START Information

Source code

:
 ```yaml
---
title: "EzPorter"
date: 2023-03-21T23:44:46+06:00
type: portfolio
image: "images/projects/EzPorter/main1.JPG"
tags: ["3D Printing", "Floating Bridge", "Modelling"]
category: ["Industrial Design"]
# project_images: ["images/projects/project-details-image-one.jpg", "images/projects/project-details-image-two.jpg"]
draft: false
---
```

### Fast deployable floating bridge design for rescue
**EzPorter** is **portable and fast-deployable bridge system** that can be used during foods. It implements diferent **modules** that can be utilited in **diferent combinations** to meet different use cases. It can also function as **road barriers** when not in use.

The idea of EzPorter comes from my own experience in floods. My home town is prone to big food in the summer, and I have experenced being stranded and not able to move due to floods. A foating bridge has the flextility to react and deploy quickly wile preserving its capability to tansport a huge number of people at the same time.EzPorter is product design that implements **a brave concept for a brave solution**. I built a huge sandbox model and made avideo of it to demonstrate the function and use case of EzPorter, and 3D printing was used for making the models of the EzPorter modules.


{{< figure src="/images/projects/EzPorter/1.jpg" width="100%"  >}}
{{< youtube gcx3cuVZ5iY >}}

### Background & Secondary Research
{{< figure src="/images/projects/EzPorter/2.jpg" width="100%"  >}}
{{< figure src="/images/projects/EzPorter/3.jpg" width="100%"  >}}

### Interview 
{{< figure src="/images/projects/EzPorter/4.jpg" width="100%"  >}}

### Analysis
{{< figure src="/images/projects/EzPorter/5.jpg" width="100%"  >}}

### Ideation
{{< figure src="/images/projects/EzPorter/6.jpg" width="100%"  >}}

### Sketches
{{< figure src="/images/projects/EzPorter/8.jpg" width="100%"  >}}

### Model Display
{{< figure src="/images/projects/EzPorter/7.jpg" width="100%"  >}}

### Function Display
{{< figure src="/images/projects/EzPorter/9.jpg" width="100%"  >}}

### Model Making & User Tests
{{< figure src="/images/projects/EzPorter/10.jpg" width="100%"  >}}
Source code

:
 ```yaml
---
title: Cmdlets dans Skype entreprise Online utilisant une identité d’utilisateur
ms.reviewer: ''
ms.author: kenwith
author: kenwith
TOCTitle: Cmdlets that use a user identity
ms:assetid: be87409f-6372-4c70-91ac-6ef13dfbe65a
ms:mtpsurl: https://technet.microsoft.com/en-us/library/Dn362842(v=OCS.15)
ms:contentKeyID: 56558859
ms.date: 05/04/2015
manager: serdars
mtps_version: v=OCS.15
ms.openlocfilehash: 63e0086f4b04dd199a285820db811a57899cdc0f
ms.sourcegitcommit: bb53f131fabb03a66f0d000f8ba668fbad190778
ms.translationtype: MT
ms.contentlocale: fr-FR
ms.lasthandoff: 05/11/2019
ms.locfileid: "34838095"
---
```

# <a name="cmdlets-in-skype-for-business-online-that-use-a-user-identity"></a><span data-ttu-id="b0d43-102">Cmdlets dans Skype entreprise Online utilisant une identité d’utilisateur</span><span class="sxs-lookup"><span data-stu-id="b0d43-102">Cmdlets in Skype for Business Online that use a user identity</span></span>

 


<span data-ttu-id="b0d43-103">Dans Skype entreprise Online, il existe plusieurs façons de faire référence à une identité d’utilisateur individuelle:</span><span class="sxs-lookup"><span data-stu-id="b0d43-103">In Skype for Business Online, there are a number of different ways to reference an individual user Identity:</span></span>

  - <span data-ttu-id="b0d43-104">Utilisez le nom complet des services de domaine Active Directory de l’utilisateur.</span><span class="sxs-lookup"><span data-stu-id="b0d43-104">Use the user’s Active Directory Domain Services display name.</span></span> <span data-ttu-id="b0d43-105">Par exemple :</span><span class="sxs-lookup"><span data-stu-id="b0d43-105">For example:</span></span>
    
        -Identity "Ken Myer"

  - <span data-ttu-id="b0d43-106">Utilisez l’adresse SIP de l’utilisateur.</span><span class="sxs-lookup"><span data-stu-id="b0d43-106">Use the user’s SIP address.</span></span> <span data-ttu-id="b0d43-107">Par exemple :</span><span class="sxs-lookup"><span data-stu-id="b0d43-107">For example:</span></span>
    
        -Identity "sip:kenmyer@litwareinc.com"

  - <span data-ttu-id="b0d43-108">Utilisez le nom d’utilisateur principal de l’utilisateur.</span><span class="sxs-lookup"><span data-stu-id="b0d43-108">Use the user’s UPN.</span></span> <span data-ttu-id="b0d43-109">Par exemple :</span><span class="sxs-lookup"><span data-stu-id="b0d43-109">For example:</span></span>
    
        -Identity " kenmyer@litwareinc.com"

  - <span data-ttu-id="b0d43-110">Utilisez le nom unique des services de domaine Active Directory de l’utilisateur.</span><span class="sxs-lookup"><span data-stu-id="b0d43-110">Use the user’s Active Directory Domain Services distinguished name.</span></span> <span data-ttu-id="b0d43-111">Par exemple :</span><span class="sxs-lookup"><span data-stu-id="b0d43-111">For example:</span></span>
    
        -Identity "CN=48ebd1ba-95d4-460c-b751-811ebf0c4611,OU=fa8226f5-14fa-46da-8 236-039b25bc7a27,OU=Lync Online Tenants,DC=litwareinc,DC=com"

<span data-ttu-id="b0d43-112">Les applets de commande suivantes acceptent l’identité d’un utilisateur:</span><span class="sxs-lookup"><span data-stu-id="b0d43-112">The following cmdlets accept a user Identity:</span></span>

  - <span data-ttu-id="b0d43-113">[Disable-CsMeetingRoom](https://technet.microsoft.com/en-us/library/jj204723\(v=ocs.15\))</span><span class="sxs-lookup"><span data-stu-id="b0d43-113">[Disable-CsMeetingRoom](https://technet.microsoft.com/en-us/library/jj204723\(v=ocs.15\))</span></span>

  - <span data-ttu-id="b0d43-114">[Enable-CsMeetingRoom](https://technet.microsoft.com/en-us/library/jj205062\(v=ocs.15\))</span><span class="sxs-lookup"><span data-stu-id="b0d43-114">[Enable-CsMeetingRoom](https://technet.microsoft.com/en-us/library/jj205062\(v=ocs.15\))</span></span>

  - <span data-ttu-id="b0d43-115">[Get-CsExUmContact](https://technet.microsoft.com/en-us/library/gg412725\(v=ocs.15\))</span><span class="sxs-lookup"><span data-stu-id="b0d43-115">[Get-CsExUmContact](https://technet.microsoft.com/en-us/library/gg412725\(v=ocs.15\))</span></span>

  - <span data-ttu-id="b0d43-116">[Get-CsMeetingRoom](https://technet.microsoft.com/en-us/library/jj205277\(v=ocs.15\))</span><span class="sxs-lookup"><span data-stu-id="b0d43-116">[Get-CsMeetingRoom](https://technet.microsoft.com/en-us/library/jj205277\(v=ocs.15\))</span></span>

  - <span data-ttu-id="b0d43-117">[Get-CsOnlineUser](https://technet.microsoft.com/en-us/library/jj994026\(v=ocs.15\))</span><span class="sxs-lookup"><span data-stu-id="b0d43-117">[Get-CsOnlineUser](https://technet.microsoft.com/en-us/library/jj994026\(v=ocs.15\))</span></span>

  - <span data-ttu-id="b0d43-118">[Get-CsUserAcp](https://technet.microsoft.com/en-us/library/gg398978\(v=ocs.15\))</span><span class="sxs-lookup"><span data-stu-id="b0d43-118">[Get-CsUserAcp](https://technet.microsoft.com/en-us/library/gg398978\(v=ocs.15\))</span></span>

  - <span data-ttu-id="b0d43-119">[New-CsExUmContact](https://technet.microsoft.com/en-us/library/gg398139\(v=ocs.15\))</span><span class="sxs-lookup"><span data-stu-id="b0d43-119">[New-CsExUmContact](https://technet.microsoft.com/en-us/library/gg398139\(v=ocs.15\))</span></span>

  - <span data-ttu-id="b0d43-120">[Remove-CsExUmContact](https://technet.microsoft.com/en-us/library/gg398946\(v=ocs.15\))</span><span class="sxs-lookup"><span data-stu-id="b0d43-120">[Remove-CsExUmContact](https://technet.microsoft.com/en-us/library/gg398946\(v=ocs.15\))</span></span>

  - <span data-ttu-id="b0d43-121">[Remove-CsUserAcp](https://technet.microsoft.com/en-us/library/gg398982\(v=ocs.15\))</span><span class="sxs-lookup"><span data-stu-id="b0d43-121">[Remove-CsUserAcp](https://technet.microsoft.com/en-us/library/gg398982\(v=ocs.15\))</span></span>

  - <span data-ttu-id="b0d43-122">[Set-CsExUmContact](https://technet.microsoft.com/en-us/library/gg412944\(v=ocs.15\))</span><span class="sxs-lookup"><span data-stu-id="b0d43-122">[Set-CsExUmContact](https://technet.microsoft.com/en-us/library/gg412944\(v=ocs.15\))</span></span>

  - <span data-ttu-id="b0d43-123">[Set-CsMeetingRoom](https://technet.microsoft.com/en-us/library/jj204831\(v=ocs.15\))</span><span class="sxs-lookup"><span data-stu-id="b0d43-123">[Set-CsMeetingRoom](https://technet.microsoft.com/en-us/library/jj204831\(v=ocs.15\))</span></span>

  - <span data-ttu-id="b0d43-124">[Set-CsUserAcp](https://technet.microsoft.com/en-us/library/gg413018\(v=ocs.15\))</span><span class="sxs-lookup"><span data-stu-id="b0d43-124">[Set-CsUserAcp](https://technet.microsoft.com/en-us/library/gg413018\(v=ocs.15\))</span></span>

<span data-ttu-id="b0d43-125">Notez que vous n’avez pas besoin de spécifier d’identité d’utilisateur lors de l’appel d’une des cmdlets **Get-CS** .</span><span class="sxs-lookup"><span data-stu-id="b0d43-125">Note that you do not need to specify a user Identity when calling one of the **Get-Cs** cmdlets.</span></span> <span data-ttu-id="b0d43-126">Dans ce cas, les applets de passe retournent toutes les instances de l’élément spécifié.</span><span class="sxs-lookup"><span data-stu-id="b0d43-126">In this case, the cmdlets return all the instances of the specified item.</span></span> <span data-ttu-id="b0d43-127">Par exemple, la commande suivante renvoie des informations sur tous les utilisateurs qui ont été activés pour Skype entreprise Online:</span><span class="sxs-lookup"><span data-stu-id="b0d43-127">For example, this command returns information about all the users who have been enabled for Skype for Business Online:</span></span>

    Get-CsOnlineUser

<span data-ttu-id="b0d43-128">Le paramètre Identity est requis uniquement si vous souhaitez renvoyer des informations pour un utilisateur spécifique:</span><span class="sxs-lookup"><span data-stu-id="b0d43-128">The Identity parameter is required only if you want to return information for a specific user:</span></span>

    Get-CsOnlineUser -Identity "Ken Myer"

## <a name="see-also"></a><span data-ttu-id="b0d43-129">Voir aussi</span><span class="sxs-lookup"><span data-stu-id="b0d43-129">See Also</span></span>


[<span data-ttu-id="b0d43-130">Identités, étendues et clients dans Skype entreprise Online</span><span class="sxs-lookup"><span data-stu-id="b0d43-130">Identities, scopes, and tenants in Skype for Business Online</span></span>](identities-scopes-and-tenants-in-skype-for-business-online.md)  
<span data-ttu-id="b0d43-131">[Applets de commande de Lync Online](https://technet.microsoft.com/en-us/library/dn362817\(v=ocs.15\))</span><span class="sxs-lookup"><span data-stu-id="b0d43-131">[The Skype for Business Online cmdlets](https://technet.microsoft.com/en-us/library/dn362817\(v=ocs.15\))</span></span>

END Information

*Assignment*:
Give back the records word for word. Start at the first line, end at the line containing "not in use.", and include both.

*Finished exercise*:
Source code

:
 ```yaml
---
title: "EzPorter"
date: 2023-03-21T23:44:46+06:00
type: portfolio
image: "images/projects/EzPorter/main1.JPG"
tags: ["3D Printing", "Floating Bridge", "Modelling"]
category: ["Industrial Design"]
# project_images: ["images/projects/project-details-image-one.jpg", "images/projects/project-details-image-two.jpg"]
draft: false
---
```

### Fast deployable floating bridge design for rescue
**EzPorter** is **portable and fast-deployable bridge system** that can be used during foods. It implements diferent **modules** that can be utilited in **diferent combinations** to meet different use cases. It can also function as **road barriers** when not in use.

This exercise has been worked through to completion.